Selasa, 14 Agustus 2012

Kisah Sebutir Buah Apel

Dikisahkan, suatu hari Abu Shalih Zangi Dost duduk-duduk di tepi sungai. Sudah berhari-hari perutnya belum diisi. Dalam lamunannya, tiba-tiba matanya tertuju pada sebuah benda terapung yang terbawa arus. Benda itu ternyata sebuah apel. Tanpa pikir-pikir lagi dipungutnya buah apel itu lalu dia memakannya. Namun seketika itu juga dia menyesal karena makan buah tanpa seizin pemilik kebun. Ia pun pergi kearah hulu sungai, mencari pemilik kebun apel guna meminta halalnya. Setelah berjalan lebih dari 10 kilometer akhirnya dia sampai di kebun milik Abdullah ibn Shaumai. Dia lalu meminta maaf kepada pemilik kebun itu.

"Nak! Saya bersedia memaafkan Anda," kata Abdullah.


"Kalau begitu saya sangat berterima kasih, semoga Allah memberi pahala yang berlipat atas kedermawanan hati Bapak," balas Abu Shalih dengan senang.

"Tapi, tunggu dulu anak muda, saya belum selesai bicara," cegat Abdullah. 

"Ada persyaratan tertentu, barangkali," jawab Abu Shalih berdiplomatis.

"Persis.
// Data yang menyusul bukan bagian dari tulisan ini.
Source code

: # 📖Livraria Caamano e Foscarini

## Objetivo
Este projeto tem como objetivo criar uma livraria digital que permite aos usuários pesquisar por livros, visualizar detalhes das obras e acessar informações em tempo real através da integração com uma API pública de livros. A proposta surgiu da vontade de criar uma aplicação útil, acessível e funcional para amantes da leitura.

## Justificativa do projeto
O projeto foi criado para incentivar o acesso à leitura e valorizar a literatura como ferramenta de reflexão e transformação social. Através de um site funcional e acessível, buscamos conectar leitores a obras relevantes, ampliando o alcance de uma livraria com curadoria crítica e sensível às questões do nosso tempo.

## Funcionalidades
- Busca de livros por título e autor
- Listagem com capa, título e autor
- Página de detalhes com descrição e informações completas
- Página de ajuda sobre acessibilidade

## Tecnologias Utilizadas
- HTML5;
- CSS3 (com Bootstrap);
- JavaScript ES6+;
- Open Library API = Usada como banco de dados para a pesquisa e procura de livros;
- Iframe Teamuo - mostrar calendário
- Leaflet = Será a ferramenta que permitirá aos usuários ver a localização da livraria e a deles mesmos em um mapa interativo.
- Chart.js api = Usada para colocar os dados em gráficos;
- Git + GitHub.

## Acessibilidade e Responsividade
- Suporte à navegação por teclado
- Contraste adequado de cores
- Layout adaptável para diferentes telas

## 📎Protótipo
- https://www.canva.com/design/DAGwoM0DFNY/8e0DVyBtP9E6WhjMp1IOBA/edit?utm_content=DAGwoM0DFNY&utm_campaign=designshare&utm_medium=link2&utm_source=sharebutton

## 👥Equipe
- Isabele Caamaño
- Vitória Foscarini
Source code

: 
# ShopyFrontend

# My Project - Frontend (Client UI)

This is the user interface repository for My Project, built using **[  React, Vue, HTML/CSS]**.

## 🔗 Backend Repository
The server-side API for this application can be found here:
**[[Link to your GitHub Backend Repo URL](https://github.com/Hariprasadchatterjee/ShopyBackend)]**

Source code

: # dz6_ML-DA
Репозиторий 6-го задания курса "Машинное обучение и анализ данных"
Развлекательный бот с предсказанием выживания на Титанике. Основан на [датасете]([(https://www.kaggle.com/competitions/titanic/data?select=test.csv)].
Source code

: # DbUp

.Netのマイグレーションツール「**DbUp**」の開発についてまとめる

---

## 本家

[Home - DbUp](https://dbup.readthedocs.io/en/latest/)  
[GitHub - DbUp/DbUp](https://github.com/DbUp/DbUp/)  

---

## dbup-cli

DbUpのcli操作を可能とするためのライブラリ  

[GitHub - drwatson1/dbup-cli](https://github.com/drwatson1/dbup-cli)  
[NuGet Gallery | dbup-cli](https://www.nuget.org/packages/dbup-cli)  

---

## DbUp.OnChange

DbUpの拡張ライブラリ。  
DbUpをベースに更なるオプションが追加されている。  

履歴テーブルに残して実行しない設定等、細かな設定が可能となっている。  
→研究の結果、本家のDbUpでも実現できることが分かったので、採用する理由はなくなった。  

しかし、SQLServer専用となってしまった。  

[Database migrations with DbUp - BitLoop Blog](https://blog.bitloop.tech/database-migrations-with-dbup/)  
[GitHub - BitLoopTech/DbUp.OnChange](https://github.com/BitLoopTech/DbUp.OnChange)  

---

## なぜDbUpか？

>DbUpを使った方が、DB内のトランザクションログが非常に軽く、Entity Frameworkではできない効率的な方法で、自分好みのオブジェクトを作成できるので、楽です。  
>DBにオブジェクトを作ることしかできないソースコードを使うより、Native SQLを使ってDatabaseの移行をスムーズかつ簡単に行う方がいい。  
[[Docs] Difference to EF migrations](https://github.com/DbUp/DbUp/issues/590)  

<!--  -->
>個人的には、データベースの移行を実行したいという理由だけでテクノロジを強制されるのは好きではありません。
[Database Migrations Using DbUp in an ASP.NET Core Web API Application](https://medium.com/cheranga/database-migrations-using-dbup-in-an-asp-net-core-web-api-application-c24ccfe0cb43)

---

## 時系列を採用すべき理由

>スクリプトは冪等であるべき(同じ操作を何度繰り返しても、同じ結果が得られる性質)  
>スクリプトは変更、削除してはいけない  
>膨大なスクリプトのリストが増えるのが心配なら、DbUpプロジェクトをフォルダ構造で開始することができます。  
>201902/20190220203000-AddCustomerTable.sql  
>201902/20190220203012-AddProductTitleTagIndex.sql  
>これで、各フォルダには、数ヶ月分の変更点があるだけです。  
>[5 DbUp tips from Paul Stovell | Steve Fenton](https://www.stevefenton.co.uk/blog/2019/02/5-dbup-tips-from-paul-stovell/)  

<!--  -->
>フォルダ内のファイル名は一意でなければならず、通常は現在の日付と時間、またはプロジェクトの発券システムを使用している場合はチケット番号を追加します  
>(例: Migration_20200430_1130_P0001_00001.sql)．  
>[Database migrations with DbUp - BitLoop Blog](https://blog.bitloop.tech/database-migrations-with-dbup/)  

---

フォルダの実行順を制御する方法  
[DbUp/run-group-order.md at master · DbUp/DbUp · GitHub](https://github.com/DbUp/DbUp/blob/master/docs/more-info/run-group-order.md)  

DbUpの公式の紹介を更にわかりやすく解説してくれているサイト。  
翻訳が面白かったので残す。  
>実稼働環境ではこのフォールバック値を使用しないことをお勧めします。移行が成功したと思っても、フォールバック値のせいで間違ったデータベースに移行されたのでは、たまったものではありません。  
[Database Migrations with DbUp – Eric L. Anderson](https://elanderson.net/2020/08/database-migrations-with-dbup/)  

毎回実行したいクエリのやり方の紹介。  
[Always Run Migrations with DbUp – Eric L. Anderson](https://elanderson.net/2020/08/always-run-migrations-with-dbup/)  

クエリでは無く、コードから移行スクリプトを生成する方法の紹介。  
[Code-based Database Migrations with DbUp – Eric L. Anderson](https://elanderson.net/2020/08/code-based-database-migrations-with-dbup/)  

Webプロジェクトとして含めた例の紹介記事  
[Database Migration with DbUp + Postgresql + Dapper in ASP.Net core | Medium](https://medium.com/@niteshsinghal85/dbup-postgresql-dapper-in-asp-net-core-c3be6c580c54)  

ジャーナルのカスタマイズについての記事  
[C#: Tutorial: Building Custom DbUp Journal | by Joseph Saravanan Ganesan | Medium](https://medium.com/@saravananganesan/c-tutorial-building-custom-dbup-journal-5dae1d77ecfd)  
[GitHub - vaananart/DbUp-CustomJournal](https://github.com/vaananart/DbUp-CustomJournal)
Saya mau memaafkanmu jika kamu bersedia menikah dengan putri saya yang buta, bisu, dan lumpuh," jelas Abdullah.

Syarat yang cukup berat, tetapi apa boleh buat. Demi mendapatkan kehalalan sebuah apel, Abu Shalih menerima syarat itu. Dan alangkah kagetnya dia ketika masuk ke kamar pengantin, ia melihat sesosok gadis cantik, yang suaranya mendayu bagai hembusan angin sepoi-sepoi, dan tidak cacat. Ia langsung berpaling mengira salah kamar.

"Ada apa gerangan?" tanya Abdullah.

"Dia bukan isteri saya. Isteri saya buta, bisu, dan lumpuh," jawab Abu Shalih dengan jujur.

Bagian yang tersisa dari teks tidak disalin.